[Plain-text document sources]
★ ★ ★ ★ ★ ★ ★
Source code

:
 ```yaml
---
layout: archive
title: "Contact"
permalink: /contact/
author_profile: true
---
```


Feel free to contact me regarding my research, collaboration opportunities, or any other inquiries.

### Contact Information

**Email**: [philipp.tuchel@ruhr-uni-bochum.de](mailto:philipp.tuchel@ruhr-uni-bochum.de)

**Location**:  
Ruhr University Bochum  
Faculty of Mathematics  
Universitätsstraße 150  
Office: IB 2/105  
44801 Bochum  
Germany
★ ★ ★ ★ ★ ★ ★
__Goal of the exercise__
Every entry above should be duplicated exactly.

__Exercise result__
Source code

:
 ```yaml
---
layout: archive
title: "Contact"
permalink: /contact/
author_profile: true
---
```


Feel free to contact me regarding my research, collaboration opportunities, or any other inquiries.

### Contact Information

**Email**: [philipp.tuchel@ruhr-uni-bochum.de](mailto:philipp.tuchel@ruhr-uni-bochum.de)

**Location**:  
Ruhr University Bochum  
Faculty of Mathematics  
Universitätsstraße 150  
Office: IB 2/105  
44801 Bochum  
Germany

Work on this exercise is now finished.